I read it. With all due respect (and I mean that sincerely), I didn't think there was a point in responding. You didn't convince me, in the sense that I don't think her ambiguous policy record in her short tenure with mostly consensus-grounded issues signifies very much about how she'd act as president, and I'm sure that if I suggest you take a look at this piece in today's NYT, about her tendencies toward score-settling, secrecy and cronyism as mayor and governor, I won't convince you--and probably you'll dismiss it by dismissing the source.
dajafi wrote:Mountainphan wrote:Instead, it seems all we get is a great deal of snark and hatred being tossed her way. That qualifies as "PDS" and not substantive debate. It's amazing how Obama's lack of experience gets a pass semmingly at will, but Palin gets the old "righteous indignation" at every turn. Why is that?
We can disagree about the distinction between Obama's record--community organizer (yes, that), Constitutional Law professor, state legislator, U.S. Senator--and Palin's (sportscaster, mayor of a small community, short-term governor of a small state). But I hope you'd at least grant me two things:
1) that Obama's record and views on a wide range of issues have been surfaced, dissected, and judged by most of the electorate, as Palin's have
not
2) that, like the results or not, millions of Democratic primary voters made the judgment that Obama was up for the job of the presidency--and one guy, give or take a Kristol or two, made that decision about Palin (and she wasn't his first choice)
dajafi wrote:Mountainphan wrote:I can understand if people disagree with her on the issues or question her experience, but the level of negativity found in so many of the comments are fever swampish, pure and simple. That's all well and good, but others may see that as over the top.
I disagree with her on the issues, I question her experience, and I think she's got no business even being in the national conversation, for reasons I put out there a few pages back. And yeah, I'm very worried that it's going to "work," something will happen to McCain, and we're going to have another Bush-type presidency with a "decisive" but incurious and somewhat mean-spirited semi-figurehead, with similarly sad consequences for the country we all love and in whose success we're all deeply invested. If you read that as "fever swampish," I guess there isn't much I can do about that.
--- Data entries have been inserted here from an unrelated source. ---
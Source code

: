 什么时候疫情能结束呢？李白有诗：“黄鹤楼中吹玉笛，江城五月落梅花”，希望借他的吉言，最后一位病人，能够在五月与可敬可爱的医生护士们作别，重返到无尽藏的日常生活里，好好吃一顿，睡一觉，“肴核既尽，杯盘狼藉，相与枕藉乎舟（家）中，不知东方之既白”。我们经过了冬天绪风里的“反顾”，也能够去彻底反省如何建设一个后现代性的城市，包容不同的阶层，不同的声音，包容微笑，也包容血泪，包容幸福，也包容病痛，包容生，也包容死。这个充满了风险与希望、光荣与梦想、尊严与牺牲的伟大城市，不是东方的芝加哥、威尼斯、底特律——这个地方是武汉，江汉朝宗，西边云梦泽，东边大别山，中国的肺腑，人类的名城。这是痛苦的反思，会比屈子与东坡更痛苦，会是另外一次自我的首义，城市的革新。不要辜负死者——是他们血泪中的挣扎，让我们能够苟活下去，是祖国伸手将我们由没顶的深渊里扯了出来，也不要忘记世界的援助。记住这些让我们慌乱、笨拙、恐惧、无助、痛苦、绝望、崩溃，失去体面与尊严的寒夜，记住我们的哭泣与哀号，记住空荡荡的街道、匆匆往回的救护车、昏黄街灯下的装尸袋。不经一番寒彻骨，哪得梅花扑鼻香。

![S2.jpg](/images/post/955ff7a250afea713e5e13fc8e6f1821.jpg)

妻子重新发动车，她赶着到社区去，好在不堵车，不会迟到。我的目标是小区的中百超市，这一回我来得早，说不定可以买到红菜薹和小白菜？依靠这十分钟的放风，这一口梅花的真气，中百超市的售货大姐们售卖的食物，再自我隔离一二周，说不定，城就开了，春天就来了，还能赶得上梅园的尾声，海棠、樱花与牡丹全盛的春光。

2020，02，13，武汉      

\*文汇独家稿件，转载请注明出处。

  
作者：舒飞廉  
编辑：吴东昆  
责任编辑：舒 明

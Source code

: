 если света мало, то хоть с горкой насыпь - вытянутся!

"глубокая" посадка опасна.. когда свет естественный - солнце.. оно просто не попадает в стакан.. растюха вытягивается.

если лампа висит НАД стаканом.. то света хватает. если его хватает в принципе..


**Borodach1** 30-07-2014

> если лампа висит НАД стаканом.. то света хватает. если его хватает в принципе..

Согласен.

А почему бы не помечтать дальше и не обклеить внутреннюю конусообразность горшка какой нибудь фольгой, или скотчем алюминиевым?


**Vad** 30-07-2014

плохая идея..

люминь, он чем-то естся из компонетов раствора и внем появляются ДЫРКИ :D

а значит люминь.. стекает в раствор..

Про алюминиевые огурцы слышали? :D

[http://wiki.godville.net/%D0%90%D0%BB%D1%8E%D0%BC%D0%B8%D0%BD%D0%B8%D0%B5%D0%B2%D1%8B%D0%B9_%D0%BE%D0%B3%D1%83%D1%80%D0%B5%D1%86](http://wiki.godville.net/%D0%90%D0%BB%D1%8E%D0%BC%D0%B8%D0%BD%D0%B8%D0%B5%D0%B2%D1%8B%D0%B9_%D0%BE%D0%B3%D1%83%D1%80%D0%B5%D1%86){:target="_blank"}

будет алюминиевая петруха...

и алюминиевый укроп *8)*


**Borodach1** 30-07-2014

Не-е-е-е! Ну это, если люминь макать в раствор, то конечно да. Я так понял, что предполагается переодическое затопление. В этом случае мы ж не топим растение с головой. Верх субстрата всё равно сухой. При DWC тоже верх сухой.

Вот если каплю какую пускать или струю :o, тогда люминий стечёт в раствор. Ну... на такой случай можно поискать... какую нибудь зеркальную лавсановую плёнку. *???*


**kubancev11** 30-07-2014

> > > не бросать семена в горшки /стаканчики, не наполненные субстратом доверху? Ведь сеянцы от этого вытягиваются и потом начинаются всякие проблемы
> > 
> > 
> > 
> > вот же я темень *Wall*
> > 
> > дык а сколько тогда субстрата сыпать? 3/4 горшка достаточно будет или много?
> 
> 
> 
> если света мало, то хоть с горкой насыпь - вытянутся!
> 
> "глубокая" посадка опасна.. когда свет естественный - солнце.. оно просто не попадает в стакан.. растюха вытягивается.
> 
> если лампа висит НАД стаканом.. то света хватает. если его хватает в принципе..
dajafi wrote:I hope you'd at least grant me two things:
1) that Obama's record and views on a wide range of issues have been surfaced, dissected, and judged by most of the electorate, as Palin's have
not
2) that, like the results or not, millions of Democratic primary voters made the judgment that Obama was up for the job of the presidency--and one guy, give or take a Kristol or two, made that decision about Palin (and she wasn't his first choice)
dajafi wrote:I disagree with her on the issues, I question her experience, and I think she's got no business even being in the national conversation, for reasons I put out there a few pages back. And yeah, I'm very worried that it's going to "work," something will happen to McCain, and we're going to have another Bush-type presidency with a "decisive" but incurious and somewhat mean-spirited semi-figurehead, with similarly sad consequences for the country we all love and in whose success we're all deeply invested. If you read that as "fever swampish," I guess there isn't much I can do about that.
His record has been dissected by primary voters who chose to ride the wave of his personality and speech making 50.5/49.5 over Hillary Clinton.